Let’s test this assertion by considering a couple of potential exceptions. How about a note to self, like “Don’t forget to call Dad on Father’s Day”? Wouldn’t that be a “narrator giving himself information”? Actually, I would be writing to a future me who may have forgotten, therefore, a constructed reader who does not know.
Even when someone writes exclusively for himself, he envisions a reader. The recluse Henry Darger wrote the longest novel of all time, an astounding 15,143 pages: In the Realms of the Unreal. The massive manuscript was discovered in his apartment after he died, along with thousands of drawings, paintings and collages, including panoramas that were eight feet long. Darger, who lived alone and had no friends, did not intend to share the book. Nor is there any indication he hoped it would be discovered after his death, for the range and volume of material make it unpublishable. He wrote it, drew it and painted it for a phantom reader.
Take this line near the beginning of his magnum opus, which sets up the central conflict: “The assassination of the child labor rebel Annie Aronburg . . . was the most shocking child murder ever caused by the Glandelinian Government.” Why would the narrator need to give himself such information about the cause of the great war, the seriousness of the crime, or the background of Annie Aronburg? Clearly, the narrator is speaking to someone, although Darger could never have imagined it would be you. (Watch Jessica Yu’s stunning documentary In the Realms of the Unreal  to learn more about Darger and his book.)
Whenever a text is directed toward a reader, that reader is necessarily a fiction, someone less than an entire being. When you send a text message, you are writing a “friend,” a “daughter,” a “drinking buddy,” or a “boss.” When a businesswoman writes an email, she is not addressing a whole being, but a person performing a particular role, such as “the marketing director.” Currently, I am writing to certain facets of certain people I think might read Narrative Madness. I create fictional versions of acquaintances and invent strangers. I animate you all and try to imagine how you would respond. (What? I haven’t always guessed what you wanted to say? Well, speak a little louder!)
As you read a text, you sense the part it is asking you to play. A mystery novel, for instance, would like you to be an attentive reader, carefully considering clues, but it does not want you to solve the mystery too soon. That would kill the suspense. This book would like you to be a skeptical but ultimately enthusiastic reader. When confronted with your role, you may play along or resist. You may even do both. Whatever you choose, you are assuming a role as reader and that role is never your whole self. It is a fiction.
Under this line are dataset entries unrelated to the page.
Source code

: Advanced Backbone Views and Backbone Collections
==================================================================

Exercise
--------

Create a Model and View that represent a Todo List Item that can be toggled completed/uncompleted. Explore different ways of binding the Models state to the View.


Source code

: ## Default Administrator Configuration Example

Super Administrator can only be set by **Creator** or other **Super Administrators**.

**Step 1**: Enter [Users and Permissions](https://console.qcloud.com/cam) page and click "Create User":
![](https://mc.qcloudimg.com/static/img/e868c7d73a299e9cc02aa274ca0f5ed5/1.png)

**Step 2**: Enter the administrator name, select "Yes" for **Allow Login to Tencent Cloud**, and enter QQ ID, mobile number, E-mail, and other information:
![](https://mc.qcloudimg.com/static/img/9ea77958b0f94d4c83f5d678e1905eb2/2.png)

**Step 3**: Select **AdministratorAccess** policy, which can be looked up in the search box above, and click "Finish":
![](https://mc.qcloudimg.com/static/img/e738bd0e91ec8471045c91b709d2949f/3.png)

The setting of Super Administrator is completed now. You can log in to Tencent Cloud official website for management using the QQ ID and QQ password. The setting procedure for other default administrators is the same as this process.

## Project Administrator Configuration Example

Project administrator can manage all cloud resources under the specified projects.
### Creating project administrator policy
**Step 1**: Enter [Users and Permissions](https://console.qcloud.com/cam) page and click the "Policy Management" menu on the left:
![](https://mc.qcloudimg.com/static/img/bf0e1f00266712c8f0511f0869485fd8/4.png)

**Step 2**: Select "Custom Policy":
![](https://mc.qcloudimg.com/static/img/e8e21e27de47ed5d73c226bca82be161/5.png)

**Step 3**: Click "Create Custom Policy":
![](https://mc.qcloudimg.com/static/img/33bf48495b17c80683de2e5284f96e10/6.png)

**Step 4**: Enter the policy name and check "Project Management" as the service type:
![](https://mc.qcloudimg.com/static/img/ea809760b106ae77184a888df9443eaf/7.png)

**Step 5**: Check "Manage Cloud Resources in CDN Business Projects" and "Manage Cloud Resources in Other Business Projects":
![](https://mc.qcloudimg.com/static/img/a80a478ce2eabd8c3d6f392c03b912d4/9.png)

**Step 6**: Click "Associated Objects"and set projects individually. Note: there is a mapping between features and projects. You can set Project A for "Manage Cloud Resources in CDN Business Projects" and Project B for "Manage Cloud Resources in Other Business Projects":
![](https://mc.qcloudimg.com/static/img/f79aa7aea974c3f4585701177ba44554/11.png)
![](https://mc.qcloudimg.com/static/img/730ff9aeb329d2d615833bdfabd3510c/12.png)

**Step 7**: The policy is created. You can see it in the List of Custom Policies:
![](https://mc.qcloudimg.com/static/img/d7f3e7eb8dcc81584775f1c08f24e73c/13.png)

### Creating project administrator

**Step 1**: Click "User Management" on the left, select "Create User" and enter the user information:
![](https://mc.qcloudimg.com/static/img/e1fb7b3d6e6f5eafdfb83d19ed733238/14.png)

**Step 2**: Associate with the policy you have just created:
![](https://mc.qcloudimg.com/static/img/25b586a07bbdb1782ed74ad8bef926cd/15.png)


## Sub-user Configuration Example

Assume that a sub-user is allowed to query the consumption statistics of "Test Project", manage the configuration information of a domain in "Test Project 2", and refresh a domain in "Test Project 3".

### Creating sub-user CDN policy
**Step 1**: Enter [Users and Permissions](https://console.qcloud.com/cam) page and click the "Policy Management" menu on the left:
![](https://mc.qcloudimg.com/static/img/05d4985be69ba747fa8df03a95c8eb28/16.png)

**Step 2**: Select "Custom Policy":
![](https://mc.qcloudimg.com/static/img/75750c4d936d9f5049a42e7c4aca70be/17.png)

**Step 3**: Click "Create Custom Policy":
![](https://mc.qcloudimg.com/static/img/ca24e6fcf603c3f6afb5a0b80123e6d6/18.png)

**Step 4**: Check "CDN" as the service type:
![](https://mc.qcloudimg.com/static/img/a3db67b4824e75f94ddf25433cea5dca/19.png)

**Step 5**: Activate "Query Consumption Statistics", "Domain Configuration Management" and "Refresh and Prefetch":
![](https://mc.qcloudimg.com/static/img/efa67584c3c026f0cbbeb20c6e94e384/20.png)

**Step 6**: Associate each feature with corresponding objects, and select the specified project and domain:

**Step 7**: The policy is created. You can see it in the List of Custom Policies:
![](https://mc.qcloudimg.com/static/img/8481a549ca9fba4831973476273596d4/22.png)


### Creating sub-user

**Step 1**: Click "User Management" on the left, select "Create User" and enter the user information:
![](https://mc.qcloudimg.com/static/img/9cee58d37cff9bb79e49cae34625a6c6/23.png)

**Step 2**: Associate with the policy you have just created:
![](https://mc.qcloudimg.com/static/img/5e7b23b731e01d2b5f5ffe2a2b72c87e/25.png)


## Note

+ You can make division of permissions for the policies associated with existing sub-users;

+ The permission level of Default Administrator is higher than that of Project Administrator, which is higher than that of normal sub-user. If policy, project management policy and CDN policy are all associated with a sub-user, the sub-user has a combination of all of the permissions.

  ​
The clearest illustration I can come up with is as a viewer of film. Although I love the movie Vertigo (1958), I think the director Alfred Hitchcock took a misstep when he shifted the limited point of view away from the main character, Scottie. (If you haven’t seen the movie, skip this paragraph.) For several minutes, viewers get another character’s perspective and memories, confirming that this unemployed actress from Kansas, Judy, had indeed pretended to be Madeleine, the haunted socialite. If Hitchcock had not shown us these flashbacks, we would have gone on wondering, along with Scottie, if Judy and Madeleine were the same person. As it is, the mystery drains out of the film.
I understand that Hitchcock did this deliberately to turn the viewer’s attention to the psychology of the characters, but I watch Hitchcock primarily for the suspense. So when I rewatched the film recently, I cut out that scene, fast forwarding over it with my eyes closed. As I did so, I realized I was inventing a character for myself: a viewer who had not seen the movie and knew nothing about the deleted scene. As I watched, I was also playing the part of the knowing viewer who recognizes clues and reinterprets scenes with foreknowledge of the denouement. Somehow I was able effortlessly to juggle both these roles and others, such as an avid Hitchcock fan and a critical viewer.
Barthes, Roland, and Lionel Duisit. “An Introduction to the Structural Analysis of Narrative.” New Literary History 6.2 (1975): 237 – 272. JSTOR. PDF.
Vertigo. Dir. Alfred Hitchcock. Paramount Pictures, 1958. DVD.